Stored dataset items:
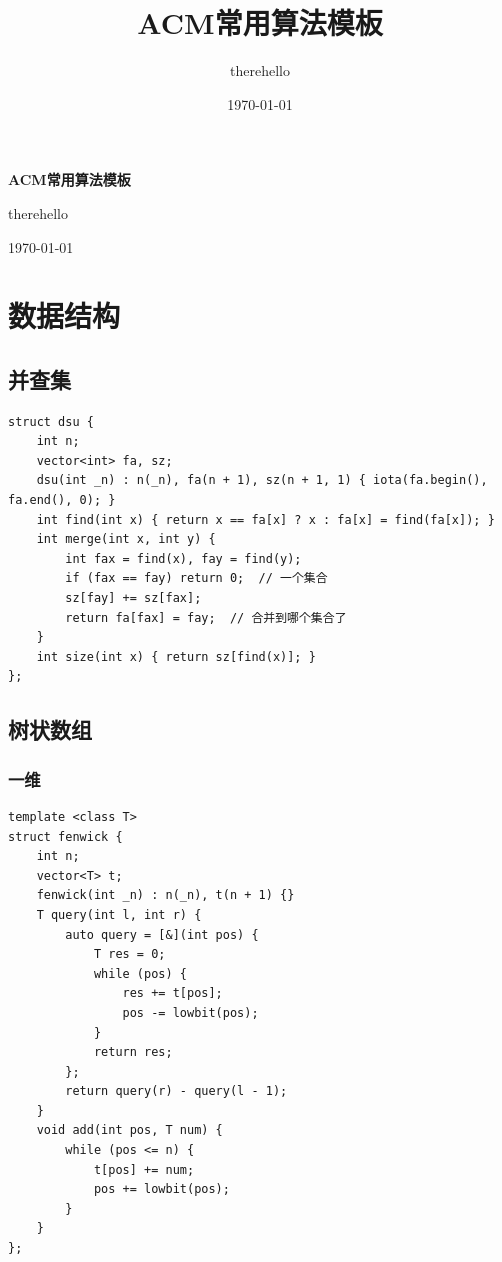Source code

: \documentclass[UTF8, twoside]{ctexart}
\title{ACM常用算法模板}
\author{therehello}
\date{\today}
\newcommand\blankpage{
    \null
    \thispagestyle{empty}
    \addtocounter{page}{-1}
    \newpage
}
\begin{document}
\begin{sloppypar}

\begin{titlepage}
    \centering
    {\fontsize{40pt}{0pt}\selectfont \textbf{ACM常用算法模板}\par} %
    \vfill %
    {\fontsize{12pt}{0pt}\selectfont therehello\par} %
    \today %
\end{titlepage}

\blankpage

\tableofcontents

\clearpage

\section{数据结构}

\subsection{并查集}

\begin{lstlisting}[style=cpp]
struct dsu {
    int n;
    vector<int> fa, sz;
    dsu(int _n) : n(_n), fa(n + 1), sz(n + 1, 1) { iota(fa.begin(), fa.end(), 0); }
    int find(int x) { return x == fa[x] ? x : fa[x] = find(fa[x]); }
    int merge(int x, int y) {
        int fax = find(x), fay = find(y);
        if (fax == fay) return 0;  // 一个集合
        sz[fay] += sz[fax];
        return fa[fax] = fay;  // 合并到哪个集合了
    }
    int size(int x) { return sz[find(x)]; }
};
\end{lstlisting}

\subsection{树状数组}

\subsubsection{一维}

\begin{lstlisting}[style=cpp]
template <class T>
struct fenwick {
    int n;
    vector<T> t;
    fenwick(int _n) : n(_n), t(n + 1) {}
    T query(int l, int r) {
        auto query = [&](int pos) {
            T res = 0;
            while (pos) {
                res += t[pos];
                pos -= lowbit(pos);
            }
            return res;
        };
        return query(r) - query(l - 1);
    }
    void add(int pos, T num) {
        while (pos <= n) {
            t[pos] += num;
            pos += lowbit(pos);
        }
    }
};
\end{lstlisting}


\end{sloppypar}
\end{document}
...
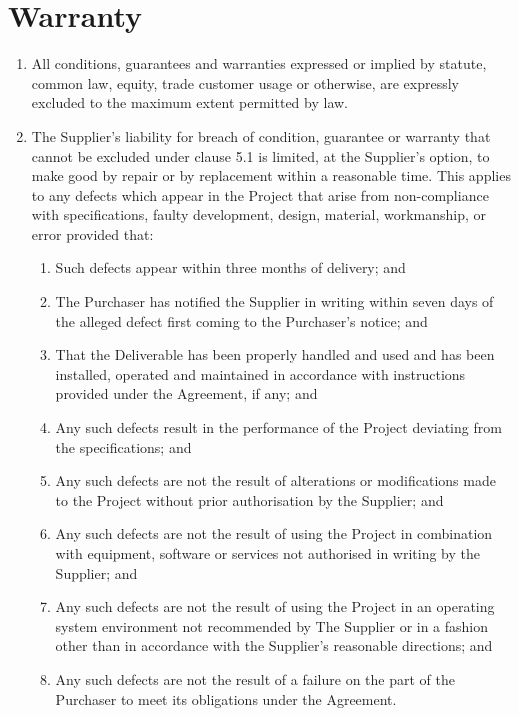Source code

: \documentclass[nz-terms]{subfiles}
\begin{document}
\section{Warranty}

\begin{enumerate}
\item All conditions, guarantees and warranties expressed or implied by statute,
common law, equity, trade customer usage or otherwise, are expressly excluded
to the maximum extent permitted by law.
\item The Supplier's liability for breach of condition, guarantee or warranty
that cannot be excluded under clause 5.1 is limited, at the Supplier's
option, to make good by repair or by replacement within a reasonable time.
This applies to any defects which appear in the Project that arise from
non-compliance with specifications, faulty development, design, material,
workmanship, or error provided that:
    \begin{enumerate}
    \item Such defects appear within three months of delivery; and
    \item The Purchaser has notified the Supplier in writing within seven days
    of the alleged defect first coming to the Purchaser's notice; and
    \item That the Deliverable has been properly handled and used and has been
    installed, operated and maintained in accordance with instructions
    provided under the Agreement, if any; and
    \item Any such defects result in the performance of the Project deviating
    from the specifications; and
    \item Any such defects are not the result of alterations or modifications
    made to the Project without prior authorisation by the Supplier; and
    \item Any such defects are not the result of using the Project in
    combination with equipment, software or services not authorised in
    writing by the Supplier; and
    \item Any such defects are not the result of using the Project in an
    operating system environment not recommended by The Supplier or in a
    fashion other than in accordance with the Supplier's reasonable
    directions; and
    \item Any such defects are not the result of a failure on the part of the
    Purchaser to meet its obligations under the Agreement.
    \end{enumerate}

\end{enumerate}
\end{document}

WORK TO BE COMPLETED:
Pull every line with the word "therehello" from the data.

SOLUTION TO THIS PROBLEM:
\author{therehello}
    {\fontsize{12pt}{0pt}\selectfont therehello\par} %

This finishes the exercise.